Forums » Performance discussions »
Poor write performance
Added by Knut Paulsen about 1 year ago
I have been running a 3.0.4 version for a bit over a year with not much load. Lately I have transferered a few more vms and therfor the load have increased. The read performance have been good, and is still good. But the write performance is terrible!
The setup is a Dell R515 with 2x quad core opteron, 16 GB ram, 2x146GB 10k in raid1 (Perc H200) for OS. For the storage I got 6x600 GB 15k disks from Seagate in raidz1. The H200 does nothing else than appear as a HBA for the raidz1-disks. Dedup is disabled, I have tried both enabled and disabled compression, and Syszfsnocacheflush enabled as well as disabled.

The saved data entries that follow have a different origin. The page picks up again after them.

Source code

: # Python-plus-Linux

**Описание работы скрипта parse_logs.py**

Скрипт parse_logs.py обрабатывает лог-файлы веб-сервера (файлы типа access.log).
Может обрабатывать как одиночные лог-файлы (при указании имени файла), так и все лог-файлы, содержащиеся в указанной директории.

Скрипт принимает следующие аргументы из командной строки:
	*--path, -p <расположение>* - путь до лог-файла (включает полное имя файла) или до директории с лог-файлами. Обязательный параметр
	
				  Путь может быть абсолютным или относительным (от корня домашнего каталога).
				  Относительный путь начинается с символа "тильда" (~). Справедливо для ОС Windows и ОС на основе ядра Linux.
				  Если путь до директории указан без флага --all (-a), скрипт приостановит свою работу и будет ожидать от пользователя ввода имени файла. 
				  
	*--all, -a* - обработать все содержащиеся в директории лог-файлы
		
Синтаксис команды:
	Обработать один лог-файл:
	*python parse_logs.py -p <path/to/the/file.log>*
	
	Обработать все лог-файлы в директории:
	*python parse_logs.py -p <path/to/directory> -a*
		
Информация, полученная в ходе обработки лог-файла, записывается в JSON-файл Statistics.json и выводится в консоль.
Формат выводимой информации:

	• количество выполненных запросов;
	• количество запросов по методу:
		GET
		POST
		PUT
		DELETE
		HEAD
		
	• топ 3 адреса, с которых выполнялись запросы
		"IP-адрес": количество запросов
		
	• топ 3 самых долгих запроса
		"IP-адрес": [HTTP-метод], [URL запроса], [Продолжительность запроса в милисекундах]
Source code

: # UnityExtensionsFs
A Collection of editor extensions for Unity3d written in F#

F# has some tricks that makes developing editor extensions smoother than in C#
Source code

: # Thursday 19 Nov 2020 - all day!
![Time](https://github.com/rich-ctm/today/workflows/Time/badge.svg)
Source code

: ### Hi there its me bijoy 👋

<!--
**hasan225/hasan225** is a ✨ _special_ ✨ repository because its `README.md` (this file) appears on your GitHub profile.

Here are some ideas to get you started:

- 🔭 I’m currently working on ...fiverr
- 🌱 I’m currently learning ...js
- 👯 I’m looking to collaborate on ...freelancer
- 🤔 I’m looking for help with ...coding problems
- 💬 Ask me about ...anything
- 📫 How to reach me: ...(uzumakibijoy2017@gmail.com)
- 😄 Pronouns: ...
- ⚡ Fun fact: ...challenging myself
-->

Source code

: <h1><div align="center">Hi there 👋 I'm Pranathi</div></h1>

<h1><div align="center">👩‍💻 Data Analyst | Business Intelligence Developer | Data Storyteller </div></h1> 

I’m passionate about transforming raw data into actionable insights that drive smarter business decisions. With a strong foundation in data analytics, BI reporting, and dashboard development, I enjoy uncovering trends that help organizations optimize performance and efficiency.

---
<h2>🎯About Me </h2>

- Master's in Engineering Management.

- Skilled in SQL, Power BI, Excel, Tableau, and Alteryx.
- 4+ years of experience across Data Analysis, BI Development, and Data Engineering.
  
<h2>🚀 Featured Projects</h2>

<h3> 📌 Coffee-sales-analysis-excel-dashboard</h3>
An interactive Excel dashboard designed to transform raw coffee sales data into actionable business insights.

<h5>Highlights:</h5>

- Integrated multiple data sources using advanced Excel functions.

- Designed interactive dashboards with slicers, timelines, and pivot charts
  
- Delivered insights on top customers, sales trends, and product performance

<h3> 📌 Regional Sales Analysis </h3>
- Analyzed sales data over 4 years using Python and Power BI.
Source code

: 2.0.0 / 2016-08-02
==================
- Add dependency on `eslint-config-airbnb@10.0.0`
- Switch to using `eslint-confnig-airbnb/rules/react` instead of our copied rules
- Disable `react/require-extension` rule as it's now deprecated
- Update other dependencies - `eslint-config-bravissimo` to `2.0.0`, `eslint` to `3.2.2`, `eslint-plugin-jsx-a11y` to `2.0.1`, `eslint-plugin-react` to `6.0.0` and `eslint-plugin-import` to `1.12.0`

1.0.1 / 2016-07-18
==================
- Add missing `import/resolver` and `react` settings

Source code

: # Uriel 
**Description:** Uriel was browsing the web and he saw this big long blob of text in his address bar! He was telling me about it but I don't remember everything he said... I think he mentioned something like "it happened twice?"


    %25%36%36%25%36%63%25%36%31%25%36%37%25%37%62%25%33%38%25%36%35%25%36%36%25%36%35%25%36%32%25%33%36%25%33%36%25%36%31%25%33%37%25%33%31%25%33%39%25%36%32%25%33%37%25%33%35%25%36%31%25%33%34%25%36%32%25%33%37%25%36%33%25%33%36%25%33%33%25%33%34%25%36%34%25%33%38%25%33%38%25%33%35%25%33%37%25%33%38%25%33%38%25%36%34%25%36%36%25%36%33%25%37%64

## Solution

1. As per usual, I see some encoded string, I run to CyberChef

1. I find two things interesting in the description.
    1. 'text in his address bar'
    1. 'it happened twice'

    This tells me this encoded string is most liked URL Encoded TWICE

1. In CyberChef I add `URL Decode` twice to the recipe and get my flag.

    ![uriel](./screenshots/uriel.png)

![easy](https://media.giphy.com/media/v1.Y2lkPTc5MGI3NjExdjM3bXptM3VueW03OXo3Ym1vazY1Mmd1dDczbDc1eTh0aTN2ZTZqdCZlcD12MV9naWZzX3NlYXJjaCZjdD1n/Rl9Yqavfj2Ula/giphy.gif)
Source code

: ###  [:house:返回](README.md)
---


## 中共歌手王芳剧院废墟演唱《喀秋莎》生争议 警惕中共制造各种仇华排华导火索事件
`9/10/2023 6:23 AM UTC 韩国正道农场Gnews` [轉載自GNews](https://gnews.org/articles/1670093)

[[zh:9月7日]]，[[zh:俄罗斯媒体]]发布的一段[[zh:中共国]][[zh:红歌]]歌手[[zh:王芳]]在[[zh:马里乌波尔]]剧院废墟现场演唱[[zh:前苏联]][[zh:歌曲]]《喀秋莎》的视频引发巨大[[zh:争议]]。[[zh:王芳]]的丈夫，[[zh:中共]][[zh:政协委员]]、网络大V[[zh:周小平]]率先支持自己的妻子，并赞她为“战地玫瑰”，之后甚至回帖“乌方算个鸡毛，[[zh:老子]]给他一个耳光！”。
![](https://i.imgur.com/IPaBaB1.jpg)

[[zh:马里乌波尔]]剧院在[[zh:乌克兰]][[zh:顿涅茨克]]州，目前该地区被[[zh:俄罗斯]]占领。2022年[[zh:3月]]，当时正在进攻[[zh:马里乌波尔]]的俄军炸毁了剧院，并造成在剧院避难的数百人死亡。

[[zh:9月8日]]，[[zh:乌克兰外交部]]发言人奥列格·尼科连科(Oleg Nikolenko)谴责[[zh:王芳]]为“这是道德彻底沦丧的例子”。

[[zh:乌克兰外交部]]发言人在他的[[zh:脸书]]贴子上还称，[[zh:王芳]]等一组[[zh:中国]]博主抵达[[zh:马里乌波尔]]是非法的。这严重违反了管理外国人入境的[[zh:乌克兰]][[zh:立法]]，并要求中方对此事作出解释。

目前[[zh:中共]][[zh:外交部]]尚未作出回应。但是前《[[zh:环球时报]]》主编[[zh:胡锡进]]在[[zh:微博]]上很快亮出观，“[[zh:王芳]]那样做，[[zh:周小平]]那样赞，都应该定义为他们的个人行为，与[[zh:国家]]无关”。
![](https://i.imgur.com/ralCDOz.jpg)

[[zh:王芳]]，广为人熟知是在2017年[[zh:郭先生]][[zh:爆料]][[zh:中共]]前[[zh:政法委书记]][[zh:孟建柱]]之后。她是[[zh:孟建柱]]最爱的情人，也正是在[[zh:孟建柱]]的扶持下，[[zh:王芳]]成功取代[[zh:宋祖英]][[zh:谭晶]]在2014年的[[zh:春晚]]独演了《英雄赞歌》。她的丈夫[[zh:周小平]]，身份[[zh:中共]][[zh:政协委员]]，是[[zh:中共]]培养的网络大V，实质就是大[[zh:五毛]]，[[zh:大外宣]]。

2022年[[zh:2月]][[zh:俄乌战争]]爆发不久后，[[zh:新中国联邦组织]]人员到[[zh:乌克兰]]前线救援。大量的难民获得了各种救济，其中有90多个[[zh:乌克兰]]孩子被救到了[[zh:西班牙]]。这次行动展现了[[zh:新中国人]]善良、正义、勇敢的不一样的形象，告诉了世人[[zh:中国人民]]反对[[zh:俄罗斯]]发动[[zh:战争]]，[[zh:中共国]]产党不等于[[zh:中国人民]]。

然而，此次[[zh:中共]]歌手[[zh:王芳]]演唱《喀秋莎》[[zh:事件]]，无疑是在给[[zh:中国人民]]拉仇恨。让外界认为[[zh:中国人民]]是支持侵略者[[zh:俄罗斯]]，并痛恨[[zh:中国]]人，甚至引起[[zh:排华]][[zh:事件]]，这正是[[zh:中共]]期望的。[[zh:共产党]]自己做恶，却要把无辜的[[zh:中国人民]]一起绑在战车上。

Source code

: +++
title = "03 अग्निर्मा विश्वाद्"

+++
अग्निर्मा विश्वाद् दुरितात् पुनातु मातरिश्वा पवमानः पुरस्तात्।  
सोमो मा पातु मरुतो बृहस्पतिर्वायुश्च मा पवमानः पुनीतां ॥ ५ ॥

The ARC is usually around 10-11 GB: Min / Current / Max ARC Size 1.87 GB / 11.16 GB / 14.98 GB Cache Hits / Misses 91.60% / 8.40% Demand Data Cache Hits / Misses 72.23% / 8.68% Demand Metadata Cache Hits / Misses 21.86% / 13.70% Prefetch Data Cache Hits / Misses 2.99% / 76.79% Prefetch Metadata Cache Hits / Misses 2.92% / 0.83%
I can se that the prefetch hits is abysmal, so I have tried to disabled it, but it isn't easy to see if it is disabled or not. (i changed the /etc/system with one new line: set zfs:zfsprefetchdisable = 1).
I am running ESXi4, and the vmdk from NFS. the block size of the raidz1 volume is set to 128K.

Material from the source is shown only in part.